Guest speakers invite students to consider different cultural perspectives.
BY KRISTIN DUISBERG
Imagine an indigenous future.
Recognize that you can’t solve problems using the same thinking that gave rise to them.
While differing in specifics, these two messages, delivered during two Chapels by guest speakers Adrienne Keene and Gyasi Ross, respectively, provided a common framework for discussions around the grounds as St. Paul’s School kicked off its observation of Native American Heritage month. Keene, who visited on Nov. 1, and Ross, who spent the day on Nov. 7, shared their perspective as Native Americans, scholars and activists during Chapel Talks and in classroom visits. Both guests also stayed to share lunch and conversation with students and faculty.

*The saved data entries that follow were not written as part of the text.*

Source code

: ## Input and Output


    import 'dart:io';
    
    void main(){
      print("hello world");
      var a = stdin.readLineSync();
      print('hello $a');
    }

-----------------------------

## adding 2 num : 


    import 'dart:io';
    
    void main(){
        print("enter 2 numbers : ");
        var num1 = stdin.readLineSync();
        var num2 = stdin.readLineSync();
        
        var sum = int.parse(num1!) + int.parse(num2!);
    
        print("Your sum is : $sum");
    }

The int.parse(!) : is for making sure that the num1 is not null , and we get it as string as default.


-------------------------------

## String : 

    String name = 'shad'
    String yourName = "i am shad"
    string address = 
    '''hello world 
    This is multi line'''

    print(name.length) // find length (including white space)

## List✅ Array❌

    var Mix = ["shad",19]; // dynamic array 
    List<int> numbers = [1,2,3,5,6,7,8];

A member of the Cherokee Nation and an assistant professor at Brown University, Keene is the founder of Native Appropriations — a blog that analyzes the way Indigenous peoples are represented in popular culture and addresses issues that include cultural appropriation in fashion and music and stereotyping in film and other media. In Chapel, she described autumn as the season of “bad native representation” — a time when football teams that use Native people as mascots get airplay, some citizens continue to refer to Indigenous Peoples Day as Columbus Day, and a romanticized view of Wampanoag/English settler relations is perpetuated in Thanksgiving marketing — but noted that remarkable progress has been made even since she began her blog.

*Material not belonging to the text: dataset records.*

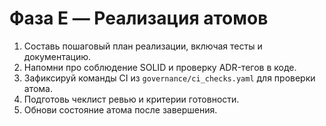 # Фаза E — Реализация атомов

1. Составь пошаговый план реализации, включая тесты и документацию.
2. Напомни про соблюдение SOLID и проверку ADR-тегов в коде.
3. Зафиксируй команды CI из `governance/ci_checks.yaml` для проверки атома.
4. Подготовь чеклист ревью и критерии готовности.
5. Обнови состояние атома после завершения.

“Twelve years ago, I couldn’t have imagined the popularity of a show like ‘Reservation Dogs,’ or someone like Deb Haaland serving as the U.S. Secretary of the Interior,” she said. “Realistic representation matters, and it is happening thanks in part to the work of Native activists and scholars.” Inviting students to use Native American Heritage Month to imagine a future that holds space for Indigenous peoples in every field, she noted, “We are still here. We always have been here and always will be.”